Below are entries; copy exactly the lines from the one with "It turns out" through the one with "play nice with", both included, and leave out the rest.

[Items from a data source]
..............................
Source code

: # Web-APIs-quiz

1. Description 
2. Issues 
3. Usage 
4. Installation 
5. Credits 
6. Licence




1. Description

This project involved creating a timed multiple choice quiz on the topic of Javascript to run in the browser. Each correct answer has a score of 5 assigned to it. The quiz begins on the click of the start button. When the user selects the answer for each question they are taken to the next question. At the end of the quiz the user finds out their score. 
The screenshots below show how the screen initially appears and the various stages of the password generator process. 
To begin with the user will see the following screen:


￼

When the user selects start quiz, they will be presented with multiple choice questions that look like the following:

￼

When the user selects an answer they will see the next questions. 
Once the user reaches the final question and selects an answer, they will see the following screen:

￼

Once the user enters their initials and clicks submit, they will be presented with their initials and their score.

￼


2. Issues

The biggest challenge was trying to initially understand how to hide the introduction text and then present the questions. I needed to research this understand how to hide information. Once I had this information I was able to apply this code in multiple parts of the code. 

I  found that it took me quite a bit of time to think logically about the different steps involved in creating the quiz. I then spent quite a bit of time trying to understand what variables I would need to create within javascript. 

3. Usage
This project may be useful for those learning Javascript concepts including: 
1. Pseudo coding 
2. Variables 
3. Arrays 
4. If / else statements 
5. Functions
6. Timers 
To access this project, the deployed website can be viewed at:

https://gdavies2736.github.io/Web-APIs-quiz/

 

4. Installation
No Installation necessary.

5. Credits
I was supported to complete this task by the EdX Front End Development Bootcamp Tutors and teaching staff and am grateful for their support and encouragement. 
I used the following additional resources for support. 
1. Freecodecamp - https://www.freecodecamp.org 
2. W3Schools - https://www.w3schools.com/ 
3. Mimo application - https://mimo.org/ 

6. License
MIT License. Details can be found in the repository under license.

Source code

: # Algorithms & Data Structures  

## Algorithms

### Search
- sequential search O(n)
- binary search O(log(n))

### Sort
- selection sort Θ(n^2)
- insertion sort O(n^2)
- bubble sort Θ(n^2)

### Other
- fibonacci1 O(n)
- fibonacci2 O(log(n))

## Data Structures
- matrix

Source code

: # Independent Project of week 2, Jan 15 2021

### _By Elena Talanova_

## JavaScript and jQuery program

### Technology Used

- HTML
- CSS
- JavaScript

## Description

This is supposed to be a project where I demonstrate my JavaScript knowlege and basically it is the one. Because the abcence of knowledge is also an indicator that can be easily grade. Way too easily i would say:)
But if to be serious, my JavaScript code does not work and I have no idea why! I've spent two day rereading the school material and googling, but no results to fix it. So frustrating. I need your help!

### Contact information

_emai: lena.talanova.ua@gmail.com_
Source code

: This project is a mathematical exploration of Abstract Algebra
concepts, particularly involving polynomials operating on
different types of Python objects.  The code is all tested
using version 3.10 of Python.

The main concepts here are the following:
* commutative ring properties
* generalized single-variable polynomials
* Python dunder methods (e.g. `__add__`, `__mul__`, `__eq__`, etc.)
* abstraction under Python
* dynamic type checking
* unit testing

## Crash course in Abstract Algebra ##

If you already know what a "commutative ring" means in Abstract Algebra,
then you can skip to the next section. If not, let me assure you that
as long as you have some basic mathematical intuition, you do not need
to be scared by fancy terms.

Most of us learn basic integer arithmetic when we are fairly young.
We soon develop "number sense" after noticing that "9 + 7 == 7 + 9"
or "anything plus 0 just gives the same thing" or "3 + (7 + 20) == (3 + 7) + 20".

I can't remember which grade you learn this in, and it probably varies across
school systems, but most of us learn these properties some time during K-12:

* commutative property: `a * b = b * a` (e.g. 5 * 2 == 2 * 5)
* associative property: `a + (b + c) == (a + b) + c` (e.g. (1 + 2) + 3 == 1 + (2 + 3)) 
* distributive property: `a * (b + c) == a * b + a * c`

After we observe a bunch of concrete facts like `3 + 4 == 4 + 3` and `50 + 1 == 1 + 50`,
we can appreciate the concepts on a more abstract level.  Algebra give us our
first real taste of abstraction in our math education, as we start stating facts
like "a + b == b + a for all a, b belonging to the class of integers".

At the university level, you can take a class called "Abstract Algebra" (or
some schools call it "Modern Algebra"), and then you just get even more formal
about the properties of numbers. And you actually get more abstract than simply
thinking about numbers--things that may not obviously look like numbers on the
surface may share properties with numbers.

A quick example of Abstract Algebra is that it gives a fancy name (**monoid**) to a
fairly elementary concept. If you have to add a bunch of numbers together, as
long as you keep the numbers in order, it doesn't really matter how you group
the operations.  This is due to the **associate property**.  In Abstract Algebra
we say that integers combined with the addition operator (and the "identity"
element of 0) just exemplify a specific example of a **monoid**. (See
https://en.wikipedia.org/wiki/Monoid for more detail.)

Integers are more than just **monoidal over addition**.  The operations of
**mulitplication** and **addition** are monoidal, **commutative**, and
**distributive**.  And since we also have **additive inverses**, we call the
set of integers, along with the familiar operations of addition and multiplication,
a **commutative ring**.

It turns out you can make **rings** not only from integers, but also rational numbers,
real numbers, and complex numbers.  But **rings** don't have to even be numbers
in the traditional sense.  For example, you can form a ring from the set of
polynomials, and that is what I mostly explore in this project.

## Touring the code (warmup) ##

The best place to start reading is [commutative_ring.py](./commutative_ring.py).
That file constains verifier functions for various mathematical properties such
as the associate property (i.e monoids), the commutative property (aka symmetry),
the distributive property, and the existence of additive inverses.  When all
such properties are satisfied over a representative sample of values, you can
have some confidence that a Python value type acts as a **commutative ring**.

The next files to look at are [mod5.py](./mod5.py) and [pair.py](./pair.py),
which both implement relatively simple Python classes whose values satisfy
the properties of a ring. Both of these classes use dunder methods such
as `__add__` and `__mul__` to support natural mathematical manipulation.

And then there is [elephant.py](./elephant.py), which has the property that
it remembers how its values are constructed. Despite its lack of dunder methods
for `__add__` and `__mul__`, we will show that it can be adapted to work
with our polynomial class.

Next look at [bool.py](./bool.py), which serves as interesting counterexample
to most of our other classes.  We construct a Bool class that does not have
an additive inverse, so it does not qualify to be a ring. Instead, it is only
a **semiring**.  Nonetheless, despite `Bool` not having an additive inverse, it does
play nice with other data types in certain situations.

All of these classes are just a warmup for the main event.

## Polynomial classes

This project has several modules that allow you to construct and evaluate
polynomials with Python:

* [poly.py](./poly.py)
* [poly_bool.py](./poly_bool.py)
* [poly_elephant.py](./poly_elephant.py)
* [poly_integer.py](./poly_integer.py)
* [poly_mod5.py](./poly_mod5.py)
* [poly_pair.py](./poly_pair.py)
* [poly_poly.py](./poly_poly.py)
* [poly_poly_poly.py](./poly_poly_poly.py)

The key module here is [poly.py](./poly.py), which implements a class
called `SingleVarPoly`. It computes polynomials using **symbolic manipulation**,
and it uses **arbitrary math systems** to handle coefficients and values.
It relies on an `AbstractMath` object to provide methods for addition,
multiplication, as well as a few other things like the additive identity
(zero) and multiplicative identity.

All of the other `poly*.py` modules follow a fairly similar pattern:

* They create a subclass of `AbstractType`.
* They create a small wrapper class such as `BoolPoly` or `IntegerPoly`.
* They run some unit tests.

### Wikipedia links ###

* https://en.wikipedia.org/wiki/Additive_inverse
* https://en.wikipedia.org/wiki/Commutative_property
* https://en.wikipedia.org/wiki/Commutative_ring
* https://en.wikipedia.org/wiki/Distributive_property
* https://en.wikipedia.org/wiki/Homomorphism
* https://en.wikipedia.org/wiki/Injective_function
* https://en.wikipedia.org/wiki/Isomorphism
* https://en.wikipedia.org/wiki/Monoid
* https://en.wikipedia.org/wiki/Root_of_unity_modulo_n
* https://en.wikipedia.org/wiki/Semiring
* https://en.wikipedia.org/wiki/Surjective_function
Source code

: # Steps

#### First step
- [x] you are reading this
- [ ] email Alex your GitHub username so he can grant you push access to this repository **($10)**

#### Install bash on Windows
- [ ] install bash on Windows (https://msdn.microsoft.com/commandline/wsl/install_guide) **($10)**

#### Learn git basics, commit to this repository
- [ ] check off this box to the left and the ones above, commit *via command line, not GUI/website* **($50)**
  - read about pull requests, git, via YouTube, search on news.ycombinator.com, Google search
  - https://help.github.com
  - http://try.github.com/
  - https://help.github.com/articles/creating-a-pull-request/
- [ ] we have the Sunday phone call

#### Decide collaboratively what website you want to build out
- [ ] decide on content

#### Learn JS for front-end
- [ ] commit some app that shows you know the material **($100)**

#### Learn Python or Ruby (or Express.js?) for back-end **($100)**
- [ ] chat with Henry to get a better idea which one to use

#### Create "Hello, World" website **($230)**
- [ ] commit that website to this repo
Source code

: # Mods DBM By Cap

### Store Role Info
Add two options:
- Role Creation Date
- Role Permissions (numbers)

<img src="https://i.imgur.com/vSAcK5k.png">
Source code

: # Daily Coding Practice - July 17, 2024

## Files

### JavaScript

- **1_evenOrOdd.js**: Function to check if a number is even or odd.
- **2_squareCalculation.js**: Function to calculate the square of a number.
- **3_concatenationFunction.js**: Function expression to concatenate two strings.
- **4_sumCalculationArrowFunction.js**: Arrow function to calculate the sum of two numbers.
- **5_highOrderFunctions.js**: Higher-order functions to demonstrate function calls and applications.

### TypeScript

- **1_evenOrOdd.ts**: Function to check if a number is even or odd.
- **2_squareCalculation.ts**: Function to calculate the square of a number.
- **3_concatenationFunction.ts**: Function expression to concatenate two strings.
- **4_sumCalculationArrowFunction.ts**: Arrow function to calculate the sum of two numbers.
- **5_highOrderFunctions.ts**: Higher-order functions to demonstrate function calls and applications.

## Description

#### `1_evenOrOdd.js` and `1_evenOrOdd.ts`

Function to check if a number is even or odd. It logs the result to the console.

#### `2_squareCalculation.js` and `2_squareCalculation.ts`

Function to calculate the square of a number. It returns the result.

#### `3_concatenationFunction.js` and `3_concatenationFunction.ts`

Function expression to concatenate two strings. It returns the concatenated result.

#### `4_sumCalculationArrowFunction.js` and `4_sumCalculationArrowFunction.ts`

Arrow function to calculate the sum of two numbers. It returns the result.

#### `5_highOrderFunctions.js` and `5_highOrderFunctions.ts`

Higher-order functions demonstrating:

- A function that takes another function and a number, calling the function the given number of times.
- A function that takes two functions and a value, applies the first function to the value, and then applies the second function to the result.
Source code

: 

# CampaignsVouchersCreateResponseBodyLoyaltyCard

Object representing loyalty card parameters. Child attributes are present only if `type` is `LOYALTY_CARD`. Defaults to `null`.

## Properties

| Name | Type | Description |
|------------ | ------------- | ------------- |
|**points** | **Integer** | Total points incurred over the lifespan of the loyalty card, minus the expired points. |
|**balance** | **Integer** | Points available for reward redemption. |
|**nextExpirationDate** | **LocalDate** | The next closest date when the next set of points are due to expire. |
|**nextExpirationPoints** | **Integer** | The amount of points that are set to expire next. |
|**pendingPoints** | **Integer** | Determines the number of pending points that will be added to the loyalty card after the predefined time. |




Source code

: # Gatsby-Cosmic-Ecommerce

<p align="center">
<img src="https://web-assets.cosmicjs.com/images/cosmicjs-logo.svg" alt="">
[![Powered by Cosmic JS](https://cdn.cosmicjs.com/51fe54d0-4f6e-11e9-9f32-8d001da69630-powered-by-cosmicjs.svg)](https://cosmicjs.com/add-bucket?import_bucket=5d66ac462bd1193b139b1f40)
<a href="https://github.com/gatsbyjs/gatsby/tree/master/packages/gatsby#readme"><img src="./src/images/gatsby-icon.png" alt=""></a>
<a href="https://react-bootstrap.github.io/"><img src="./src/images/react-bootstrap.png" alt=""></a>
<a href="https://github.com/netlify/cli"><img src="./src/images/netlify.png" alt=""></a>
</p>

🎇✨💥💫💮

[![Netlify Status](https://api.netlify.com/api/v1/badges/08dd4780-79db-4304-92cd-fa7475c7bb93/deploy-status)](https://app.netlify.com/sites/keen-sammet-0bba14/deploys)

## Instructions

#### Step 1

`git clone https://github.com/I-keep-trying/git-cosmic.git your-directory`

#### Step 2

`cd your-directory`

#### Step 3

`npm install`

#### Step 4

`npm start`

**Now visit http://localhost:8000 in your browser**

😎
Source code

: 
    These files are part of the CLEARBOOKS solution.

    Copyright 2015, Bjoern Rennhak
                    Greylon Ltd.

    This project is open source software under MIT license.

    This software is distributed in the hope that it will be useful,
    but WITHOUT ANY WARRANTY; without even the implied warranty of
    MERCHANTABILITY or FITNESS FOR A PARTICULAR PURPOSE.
..............................
→ SOLVED PROBLEM:
It turns out you can make **rings** not only from integers, but also rational numbers,
real numbers, and complex numbers.  But **rings** don't have to even be numbers
in the traditional sense.  For example, you can form a ring from the set of
polynomials, and that is what I mostly explore in this project.

## Touring the code (warmup) ##

The best place to start reading is [commutative_ring.py](./commutative_ring.py).
That file constains verifier functions for various mathematical properties such
as the associate property (i.e monoids), the commutative property (aka symmetry),
the distributive property, and the existence of additive inverses.  When all
such properties are satisfied over a representative sample of values, you can
have some confidence that a Python value type acts as a **commutative ring**.

The next files to look at are [mod5.py](./mod5.py) and [pair.py](./pair.py),
which both implement relatively simple Python classes whose values satisfy
the properties of a ring. Both of these classes use dunder methods such
as `__add__` and `__mul__` to support natural mathematical manipulation.

And then there is [elephant.py](./elephant.py), which has the property that
it remembers how its values are constructed. Despite its lack of dunder methods
for `__add__` and `__mul__`, we will show that it can be adapted to work
with our polynomial class.

Next look at [bool.py](./bool.py), which serves as interesting counterexample
to most of our other classes.  We construct a Bool class that does not have
an additive inverse, so it does not qualify to be a ring. Instead, it is only
a **semiring**.  Nonetheless, despite `Bool` not having an additive inverse, it does
play nice with other data types in certain situations.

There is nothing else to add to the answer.